• [Aim of the task]
Filter the listing below, please, and copy only the lines with the word "this".

• [Data for the task]
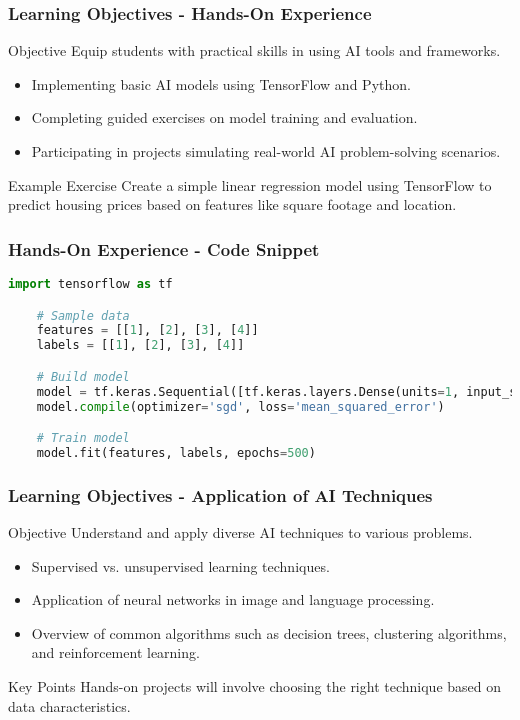\documentclass[aspectratio=169]{beamer}
\begin{document}
\begin{frame}[fragile]
    \frametitle{Learning Objectives - Hands-On Experience}
    \begin{block}{Objective}
        Equip students with practical skills in using AI tools and frameworks.
    \end{block}
    
    \begin{itemize}
        \item Implementing basic AI models using TensorFlow and Python.
        \item Completing guided exercises on model training and evaluation.
        \item Participating in projects simulating real-world AI problem-solving scenarios.
    \end{itemize}
    
    \begin{block}{Example Exercise}
        Create a simple linear regression model using TensorFlow to predict housing prices based on features like square footage and location.
    \end{block}
\end{frame}

\begin{frame}[fragile]
    \frametitle{Hands-On Experience - Code Snippet}
    \begin{lstlisting}[language=Python]
    import tensorflow as tf

    # Sample data
    features = [[1], [2], [3], [4]]
    labels = [[1], [2], [3], [4]]

    # Build model
    model = tf.keras.Sequential([tf.keras.layers.Dense(units=1, input_shape=[1])])
    model.compile(optimizer='sgd', loss='mean_squared_error')

    # Train model
    model.fit(features, labels, epochs=500)
    \end{lstlisting}
\end{frame}

\begin{frame}[fragile]
    \frametitle{Learning Objectives - Application of AI Techniques}
    \begin{block}{Objective}
        Understand and apply diverse AI techniques to various problems.
    \end{block}
    
    \begin{itemize}
        \item Supervised vs. unsupervised learning techniques.
        \item Application of neural networks in image and language processing.
        \item Overview of common algorithms such as decision trees, clustering algorithms, and reinforcement learning.
    \end{itemize}
    
    \begin{block}{Key Points}
        Hands-on projects will involve choosing the right technique based on data characteristics.
    \end{block}
\end{frame}
\end{document}
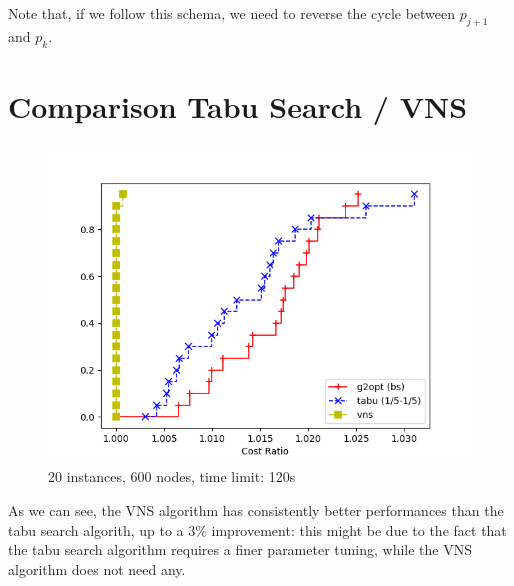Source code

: \begin{figure}[h]
\end{figure}

Note that, if we follow this schema, we need to reverse the cycle between $p_{j+1}$ and $p_k$.

\newpage

\section{Comparison Tabu Search / VNS}

\FloatBarrier
\begin{figure}[h]
    \centering
    \includegraphics*[width=.6\textwidth]{../plots/perfprof_met_costs_result.png}
    \caption*{20 instances, 600 nodes, time limit: 120s}
\end{figure}

As we can see, the VNS algorithm has consistently better performances than the tabu search algorith, up to a 3\% improvement: this might be due to the fact that the tabu search algorithm requires a finer parameter tuning, while the VNS algorithm does not need any.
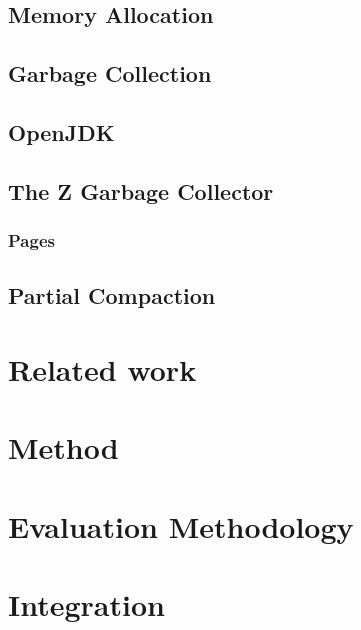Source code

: \documentclass[a4paper,12pt]{article}
\begin{document}
\subsection{Memory Allocation}
\label{sec:memory_allocation}


\newpage
\subsection{Garbage Collection}
\label{sec:gc}


\subsection{OpenJDK}
\label{sec:openjdk}


\subsection{The Z Garbage Collector}
\label{sec:zgc}


\subsubsection{Pages}
\label{sec:zpage}


\subsection{Partial Compaction}
\label{sec:partial-compaction}


\newpage
\section{Related work}


\newpage
\section{Method}
\label{sec:method}


\newpage
\section{Evaluation Methodology}
\label{sec:evaluation}


\newpage
\section{Integration}
\label{sec:integration}

\end{document}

• [Reply]
Note that, if we follow this schema, we need to reverse the cycle between $p_{j+1}$ and $p_k$.
As we can see, the VNS algorithm has consistently better performances than the tabu search algorith, up to a 3\% improvement: this might be due to the fact that the tabu search algorithm requires a finer parameter tuning, while the VNS algorithm does not need any.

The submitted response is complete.